Entanglement (http://www.livescience.com/2785-spooky-physics-signals-travel-faster-light.html) is so weird that Einstein dubbed it "spooky action at a distance." (http://www.livescience.com/5499-einsteins-spooky-physics-entangled.html) It's a strange effect where one object gets connected to another so that even if they are separated by large distances, an action performed on one will affect the other. Entanglement usually occurs with subatomic particles, and was predicted by the theory of quantum mechanics (http://www.livescience.com/7547-quantum-physics-power-future.html), which governs the realm of the very small.

But now physicists have succeeded in entangling two macroscopic diamonds, demonstrating that quantum mechanical effects are not limited to the microscopic scale.

"I think it's an important step into a new regime of thinking about quantum phenomena," physicist Ian Walmsley of England's University of Oxford said."That is, in this regime of the bigger world, room temperatures, ambient conditions. Although the phenomenon was expected to exist, actually being able to observe it in such a system we think is quite exciting." [Twisted Physics: 7 Mind-Blowing Findings] (http://www.livescience.com/12910-twisted-physics-top-findings.html)


Another study recently used quantum entanglement to teleport bits of light (http://www.livescience.com/13715-teleportation-schrodingers-cat-quantum-light.html) from one place to another. And other researchers have succeeded in entangling macroscopic objects before, but they have generally been under special circumstances, prepared in special ways, and cooled to cryogenic temperatures. In the new achievement, the diamonds were large and not prepared in any special way, the researchers said.

"It's big enough you can see it," Walmsley told LiveScience of the diamonds."They're sitting on the table, out in plain view. The laboratory isn't particularly cold or particularly hot, it's just your everyday room."

Walmsley, along with a team of physicists led by Oxford graduate student Ka Chung Lee, accomplished this feat by entangling the vibration of two diamond crystals. To do so, the researchers set up an apparatus to send a laser pulse at both diamonds simultaneously. Sometimes, the laser light changed color, to a lower frequency, after hitting the diamonds. That told the scientists it had lost a bit of energy.

Because energy must be conserved in closed systems (where there's no input of outside energy), the researchers knew that the "lost" energy had been used in some way. In fact, the energy had been converted into vibrational motion for one of the diamonds (albeit motion that is too small to observe visually). However, the scientists had no way of knowing which diamond was vibrating.

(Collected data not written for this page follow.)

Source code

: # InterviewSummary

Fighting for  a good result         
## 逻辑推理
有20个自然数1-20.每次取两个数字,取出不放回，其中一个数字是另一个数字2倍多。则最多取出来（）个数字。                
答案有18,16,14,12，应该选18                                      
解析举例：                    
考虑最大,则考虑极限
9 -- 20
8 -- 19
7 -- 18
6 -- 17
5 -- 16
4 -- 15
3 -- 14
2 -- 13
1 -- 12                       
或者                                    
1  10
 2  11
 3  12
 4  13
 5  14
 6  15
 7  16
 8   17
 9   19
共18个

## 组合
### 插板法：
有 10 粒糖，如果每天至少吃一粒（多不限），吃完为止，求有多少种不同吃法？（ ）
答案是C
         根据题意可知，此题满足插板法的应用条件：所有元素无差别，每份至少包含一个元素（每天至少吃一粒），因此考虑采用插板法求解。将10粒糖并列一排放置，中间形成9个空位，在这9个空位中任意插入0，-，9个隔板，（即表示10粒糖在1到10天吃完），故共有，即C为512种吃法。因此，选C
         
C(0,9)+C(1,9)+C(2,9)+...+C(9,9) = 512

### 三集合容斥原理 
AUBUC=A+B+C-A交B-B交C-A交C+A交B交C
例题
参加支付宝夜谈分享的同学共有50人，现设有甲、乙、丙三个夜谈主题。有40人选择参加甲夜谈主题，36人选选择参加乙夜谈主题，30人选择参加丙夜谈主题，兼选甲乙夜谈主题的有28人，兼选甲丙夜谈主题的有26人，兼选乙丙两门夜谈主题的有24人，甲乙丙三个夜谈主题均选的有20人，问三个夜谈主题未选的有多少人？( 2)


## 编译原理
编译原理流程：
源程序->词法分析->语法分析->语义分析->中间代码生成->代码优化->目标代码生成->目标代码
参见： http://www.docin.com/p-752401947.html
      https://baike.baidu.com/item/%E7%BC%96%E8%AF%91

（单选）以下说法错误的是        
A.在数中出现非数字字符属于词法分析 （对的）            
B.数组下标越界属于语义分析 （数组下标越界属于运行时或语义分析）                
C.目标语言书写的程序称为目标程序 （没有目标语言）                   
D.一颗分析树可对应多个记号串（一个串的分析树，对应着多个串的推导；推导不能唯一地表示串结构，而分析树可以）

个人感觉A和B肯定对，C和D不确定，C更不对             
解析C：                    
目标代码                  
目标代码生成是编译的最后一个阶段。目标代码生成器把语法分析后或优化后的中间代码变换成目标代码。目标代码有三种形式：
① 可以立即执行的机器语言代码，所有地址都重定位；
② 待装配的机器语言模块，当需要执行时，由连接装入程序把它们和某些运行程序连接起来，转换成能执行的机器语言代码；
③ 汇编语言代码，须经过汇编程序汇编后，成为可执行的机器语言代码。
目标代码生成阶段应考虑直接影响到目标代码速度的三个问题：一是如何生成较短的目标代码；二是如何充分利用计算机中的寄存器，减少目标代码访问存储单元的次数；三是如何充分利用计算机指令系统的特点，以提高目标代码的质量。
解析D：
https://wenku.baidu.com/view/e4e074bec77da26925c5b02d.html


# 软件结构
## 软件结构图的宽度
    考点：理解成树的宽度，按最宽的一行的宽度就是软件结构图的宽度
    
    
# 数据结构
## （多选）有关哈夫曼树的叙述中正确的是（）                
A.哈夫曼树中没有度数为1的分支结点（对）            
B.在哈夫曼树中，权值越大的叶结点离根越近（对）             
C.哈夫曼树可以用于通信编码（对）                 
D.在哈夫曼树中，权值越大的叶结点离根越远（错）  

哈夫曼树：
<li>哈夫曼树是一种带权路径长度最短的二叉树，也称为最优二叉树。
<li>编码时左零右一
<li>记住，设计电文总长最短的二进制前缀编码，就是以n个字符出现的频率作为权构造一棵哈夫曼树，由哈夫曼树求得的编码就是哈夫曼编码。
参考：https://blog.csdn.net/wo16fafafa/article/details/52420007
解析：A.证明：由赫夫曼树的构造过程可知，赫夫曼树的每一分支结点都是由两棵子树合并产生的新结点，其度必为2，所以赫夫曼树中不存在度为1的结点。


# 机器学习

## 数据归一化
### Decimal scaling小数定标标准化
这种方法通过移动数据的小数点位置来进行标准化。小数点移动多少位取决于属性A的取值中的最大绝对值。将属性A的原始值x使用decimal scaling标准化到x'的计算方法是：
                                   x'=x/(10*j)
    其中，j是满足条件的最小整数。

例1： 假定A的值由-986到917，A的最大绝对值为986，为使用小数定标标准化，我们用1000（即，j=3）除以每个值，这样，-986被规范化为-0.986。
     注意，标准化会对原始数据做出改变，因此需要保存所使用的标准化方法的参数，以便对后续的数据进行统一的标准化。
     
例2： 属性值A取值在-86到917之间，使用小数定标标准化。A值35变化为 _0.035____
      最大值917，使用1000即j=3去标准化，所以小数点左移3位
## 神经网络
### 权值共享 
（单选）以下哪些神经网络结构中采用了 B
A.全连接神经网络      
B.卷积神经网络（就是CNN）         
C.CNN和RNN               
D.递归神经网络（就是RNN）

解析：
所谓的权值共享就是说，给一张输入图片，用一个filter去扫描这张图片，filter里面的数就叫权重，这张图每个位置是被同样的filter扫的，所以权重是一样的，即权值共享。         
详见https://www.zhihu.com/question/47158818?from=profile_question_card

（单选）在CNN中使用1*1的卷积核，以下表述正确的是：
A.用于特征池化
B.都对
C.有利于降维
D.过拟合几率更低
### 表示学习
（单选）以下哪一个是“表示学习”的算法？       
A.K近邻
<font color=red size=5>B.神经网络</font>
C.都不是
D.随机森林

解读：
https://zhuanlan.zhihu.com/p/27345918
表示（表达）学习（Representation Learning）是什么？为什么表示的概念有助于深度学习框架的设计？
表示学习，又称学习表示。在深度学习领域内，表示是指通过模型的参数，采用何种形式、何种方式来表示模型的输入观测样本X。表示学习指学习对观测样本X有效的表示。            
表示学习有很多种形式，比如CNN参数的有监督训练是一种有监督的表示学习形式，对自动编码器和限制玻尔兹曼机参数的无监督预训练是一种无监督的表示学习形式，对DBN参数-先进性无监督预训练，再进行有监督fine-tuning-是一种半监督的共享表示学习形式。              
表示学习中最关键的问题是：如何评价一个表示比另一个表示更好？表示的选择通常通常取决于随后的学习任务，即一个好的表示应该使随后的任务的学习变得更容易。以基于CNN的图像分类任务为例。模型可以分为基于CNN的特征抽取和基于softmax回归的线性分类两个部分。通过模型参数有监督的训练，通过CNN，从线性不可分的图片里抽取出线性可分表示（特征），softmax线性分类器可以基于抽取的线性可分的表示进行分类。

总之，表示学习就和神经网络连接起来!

Then, the researchers sent a second pulse of laser light through the now-vibrating system. This time, if the light emerged with a color of higher frequency, it meant it had gained the energy back by absorbing it from the diamond, stopping its vibration.

The scientists had set up two separate detectors to measure the laser light — one for each diamond.

If the two diamonds weren't entangled, the researchers would expect each detector to register a changed laser beam about 50 percent of the time. It's similar to tossing a coin, where random chance would lead to heads about half the time and tails the other half the time on average.

Instead, because the two diamonds were linked, they found that one detector measured the change every time, and the other detector never fired. The two diamonds, it seemed, were so connected they reacted as a single entity, rather than two individual objects.

The scientists report their results in the Dec. 2 issue of the journal Science.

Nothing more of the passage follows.